Wednesday, 23 February 2000

Paul Kearney: The Way to Babylon (1992)

Edition: Gollancz, 1992
Review number: 443

Paul Kearney's first novel was an impressive debut. It tackles a theme at the centre of the fantasy genre, the relationship between fiction and the real world. Michael Riven is a successful fantasy author, two thirds of the way through a trilogy whose background is drawn from the mountains he loves on Skye. Then a climbing accident leaves his wife dead and Michael severely injured. Unable to bring himself to write more, he receives visitors at his cottage who take him climbing once again (hiring him as a guide) - and he suddenly finds himself in the world of his trilogy. There, since the death of Jenny Riven, the land has been suffering from permanent winter and attacks by monsters; a clear reflection of Michael's grief. So what is the connection between Miniguish and our world? How does Riven relate to his creation (and in what sense did he create a world with a history going back years before he thought of it)? Is he really in another world, or has he been driven made by the death of his wife?

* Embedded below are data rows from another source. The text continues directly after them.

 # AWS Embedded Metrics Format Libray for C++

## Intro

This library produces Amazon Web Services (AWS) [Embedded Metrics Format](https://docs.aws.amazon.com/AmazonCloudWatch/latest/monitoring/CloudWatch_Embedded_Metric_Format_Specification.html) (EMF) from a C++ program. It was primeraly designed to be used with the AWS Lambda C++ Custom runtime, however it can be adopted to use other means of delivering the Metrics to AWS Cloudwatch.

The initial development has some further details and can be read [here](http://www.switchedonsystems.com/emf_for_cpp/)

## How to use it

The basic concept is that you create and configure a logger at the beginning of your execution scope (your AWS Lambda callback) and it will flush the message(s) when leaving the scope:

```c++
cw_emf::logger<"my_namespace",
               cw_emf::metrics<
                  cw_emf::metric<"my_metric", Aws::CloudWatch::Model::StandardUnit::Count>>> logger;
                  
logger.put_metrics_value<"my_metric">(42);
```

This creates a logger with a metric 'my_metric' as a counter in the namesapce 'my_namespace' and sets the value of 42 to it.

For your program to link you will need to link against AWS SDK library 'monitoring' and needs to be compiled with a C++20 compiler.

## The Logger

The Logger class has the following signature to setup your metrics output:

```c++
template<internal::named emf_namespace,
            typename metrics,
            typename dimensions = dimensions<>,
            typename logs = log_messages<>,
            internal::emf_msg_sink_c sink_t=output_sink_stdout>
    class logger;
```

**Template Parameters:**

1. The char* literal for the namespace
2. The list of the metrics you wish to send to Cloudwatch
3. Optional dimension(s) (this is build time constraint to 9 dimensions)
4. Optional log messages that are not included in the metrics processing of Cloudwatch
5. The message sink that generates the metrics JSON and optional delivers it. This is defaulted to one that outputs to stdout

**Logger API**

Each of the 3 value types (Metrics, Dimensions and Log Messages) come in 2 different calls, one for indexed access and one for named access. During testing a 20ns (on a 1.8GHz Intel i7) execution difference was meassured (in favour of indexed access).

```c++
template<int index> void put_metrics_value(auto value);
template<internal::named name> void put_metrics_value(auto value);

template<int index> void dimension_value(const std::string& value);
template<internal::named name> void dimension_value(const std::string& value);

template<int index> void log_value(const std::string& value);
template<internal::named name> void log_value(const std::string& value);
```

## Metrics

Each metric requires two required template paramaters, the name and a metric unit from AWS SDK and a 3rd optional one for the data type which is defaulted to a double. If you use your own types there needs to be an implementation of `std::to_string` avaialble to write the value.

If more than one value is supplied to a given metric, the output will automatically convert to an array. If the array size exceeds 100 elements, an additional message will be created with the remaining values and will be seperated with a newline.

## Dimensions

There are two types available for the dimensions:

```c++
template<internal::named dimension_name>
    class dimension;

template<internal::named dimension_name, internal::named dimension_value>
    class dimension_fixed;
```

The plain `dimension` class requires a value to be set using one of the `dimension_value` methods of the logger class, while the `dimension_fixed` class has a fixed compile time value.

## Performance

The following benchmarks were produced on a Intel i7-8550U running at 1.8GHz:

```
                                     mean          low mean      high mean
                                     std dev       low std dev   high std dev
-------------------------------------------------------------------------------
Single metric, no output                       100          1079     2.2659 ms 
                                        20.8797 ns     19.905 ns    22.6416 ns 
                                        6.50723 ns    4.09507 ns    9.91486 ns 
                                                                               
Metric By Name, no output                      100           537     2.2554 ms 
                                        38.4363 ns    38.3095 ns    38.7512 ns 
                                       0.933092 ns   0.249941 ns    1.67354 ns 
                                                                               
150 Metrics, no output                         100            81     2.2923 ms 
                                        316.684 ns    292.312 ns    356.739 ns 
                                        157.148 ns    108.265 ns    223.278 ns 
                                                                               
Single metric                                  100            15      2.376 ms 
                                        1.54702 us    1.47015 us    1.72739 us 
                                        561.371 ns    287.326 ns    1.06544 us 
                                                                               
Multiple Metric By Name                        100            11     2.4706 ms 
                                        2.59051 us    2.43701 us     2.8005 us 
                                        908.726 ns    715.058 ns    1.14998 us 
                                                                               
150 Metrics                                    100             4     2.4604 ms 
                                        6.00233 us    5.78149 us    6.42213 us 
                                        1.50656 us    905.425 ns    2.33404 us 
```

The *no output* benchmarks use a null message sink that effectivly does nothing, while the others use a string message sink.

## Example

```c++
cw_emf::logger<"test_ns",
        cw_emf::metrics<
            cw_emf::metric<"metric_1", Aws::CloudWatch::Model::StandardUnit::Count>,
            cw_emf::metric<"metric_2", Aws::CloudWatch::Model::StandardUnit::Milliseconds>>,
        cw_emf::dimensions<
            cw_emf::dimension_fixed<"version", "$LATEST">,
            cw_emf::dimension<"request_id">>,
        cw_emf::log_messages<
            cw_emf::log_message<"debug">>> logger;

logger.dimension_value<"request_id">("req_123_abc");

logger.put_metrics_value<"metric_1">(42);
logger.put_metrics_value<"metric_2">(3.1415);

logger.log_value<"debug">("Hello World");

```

The agonising about the reality or otherwise of Riven's experience is of course reminiscent of Stephen Donaldson's first novel, Lord Foul's Bane (and it continued to be a major part of the whole Thomas Covenant series). Donaldson explores the theme at greater length and correspondingly greater depth; his treatment is also pessimistic in tone. Kearney's lighter novel is none the less interesting, and Riven is a developed character whose grief seems to have real meaning.